Provided data Block Start

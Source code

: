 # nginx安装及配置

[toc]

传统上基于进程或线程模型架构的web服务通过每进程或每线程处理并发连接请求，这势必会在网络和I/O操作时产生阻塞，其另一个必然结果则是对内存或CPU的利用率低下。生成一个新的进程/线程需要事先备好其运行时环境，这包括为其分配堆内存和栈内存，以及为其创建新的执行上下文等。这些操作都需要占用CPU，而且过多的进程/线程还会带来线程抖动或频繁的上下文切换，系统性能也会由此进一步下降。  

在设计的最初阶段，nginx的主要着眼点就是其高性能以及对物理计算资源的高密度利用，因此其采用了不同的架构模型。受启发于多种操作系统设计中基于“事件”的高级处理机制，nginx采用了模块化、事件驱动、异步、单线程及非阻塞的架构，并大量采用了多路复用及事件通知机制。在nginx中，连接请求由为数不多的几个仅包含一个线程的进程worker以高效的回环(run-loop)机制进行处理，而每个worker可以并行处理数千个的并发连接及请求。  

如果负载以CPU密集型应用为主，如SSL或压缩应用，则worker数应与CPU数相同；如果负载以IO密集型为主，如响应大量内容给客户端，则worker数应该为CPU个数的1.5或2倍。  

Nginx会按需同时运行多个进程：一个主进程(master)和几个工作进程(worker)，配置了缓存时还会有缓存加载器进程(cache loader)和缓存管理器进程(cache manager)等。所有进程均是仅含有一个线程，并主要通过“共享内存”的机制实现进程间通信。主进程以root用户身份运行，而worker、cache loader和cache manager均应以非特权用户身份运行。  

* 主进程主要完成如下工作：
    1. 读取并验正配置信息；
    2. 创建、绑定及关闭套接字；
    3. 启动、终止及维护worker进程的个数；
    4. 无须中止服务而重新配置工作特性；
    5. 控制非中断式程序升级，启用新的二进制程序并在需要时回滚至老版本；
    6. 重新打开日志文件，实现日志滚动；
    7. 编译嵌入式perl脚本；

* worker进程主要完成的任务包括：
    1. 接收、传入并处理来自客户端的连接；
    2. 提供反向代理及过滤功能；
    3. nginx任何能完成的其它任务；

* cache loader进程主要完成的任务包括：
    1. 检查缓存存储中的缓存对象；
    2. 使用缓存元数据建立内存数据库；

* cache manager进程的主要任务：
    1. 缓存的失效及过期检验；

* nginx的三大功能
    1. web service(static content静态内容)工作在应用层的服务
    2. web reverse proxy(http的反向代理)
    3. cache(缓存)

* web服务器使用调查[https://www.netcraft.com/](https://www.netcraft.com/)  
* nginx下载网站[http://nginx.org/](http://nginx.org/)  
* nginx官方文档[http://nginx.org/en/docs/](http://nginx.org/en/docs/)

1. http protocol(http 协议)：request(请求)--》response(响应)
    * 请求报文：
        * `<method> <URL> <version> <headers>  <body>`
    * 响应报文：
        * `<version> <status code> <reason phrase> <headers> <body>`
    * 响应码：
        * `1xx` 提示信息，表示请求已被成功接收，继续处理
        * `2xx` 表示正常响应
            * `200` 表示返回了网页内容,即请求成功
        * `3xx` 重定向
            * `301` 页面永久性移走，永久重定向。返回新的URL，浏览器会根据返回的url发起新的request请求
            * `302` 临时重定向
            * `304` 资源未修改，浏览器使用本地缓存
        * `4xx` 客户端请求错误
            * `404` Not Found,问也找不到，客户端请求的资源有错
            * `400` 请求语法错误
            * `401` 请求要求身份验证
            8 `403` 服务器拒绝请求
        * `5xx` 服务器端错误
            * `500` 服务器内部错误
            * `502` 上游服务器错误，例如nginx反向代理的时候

Provided data Block End

How to complete this task =
Beginning at the top of the entries above, output each line exactly, and end with the line in which "在设计的最初阶段，nginx" appears.

Response to the exercise =
Source code

: # nginx安装及配置

[toc]

传统上基于进程或线程模型架构的web服务通过每进程或每线程处理并发连接请求，这势必会在网络和I/O操作时产生阻塞，其另一个必然结果则是对内存或CPU的利用率低下。生成一个新的进程/线程需要事先备好其运行时环境，这包括为其分配堆内存和栈内存，以及为其创建新的执行上下文等。这些操作都需要占用CPU，而且过多的进程/线程还会带来线程抖动或频繁的上下文切换，系统性能也会由此进一步下降。  

在设计的最初阶段，nginx的主要着眼点就是其高性能以及对物理计算资源的高密度利用，因此其采用了不同的架构模型。受启发于多种操作系统设计中基于“事件”的高级处理机制，nginx采用了模块化、事件驱动、异步、单线程及非阻塞的架构，并大量采用了多路复用及事件通知机制。在nginx中，连接请求由为数不多的几个仅包含一个线程的进程worker以高效的回环(run-loop)机制进行处理，而每个worker可以并行处理数千个的并发连接及请求。  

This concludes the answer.